Exercise brief: How many lines of the data include the string "matrices"? State the number and nothing else.

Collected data
*** Block opens ***

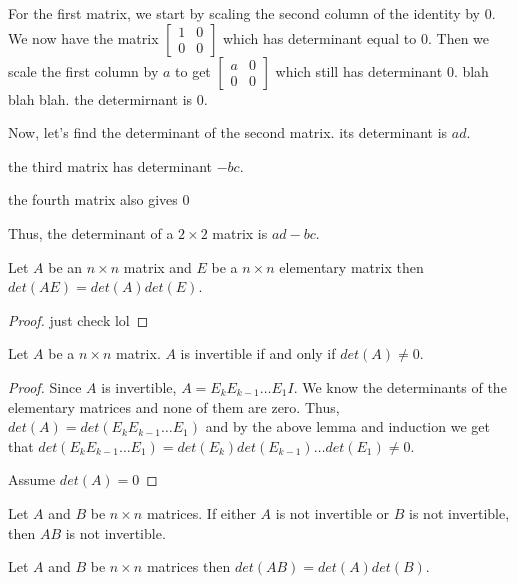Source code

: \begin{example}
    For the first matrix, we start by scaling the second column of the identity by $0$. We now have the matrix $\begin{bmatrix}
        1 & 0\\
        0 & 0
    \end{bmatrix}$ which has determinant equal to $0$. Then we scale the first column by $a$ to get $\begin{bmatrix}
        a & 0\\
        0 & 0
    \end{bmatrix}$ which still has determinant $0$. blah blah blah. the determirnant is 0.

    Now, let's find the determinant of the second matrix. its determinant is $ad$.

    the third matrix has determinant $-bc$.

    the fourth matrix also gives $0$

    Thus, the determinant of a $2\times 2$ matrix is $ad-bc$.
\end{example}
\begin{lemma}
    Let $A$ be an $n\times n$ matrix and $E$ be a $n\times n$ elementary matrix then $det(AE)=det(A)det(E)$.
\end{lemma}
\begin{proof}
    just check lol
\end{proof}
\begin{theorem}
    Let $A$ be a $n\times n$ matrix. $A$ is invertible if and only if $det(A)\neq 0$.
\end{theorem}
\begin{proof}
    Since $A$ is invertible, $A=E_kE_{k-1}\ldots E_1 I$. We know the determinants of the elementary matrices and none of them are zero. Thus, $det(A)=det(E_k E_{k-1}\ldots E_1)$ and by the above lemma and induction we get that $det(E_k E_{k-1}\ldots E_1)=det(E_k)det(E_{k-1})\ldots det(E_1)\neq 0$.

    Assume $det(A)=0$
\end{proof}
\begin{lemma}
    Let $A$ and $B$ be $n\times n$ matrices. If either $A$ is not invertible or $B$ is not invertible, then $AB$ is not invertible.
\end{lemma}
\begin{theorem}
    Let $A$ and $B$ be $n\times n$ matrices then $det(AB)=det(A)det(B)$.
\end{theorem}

*** Block closes ***
*** Block opens ***

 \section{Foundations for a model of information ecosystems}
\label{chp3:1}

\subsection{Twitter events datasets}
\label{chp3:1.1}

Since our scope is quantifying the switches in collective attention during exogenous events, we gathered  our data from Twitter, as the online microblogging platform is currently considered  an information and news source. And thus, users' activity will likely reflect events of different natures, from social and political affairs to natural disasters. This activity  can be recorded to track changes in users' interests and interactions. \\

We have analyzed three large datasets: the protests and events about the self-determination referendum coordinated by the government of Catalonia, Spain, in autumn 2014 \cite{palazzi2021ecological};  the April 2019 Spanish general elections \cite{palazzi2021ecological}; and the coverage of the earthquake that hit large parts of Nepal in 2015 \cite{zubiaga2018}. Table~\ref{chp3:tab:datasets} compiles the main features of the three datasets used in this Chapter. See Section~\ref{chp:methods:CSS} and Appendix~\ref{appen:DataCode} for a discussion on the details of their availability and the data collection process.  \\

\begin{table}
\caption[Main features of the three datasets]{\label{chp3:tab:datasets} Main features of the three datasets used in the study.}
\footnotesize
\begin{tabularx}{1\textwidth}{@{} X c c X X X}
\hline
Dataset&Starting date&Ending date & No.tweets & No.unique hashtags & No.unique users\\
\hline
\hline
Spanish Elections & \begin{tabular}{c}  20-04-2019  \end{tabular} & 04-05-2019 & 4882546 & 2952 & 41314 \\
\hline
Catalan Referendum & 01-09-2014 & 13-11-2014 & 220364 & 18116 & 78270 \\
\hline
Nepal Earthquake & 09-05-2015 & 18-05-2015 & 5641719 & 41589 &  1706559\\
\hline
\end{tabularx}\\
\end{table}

*** Block closes ***

Result for this exercise: 3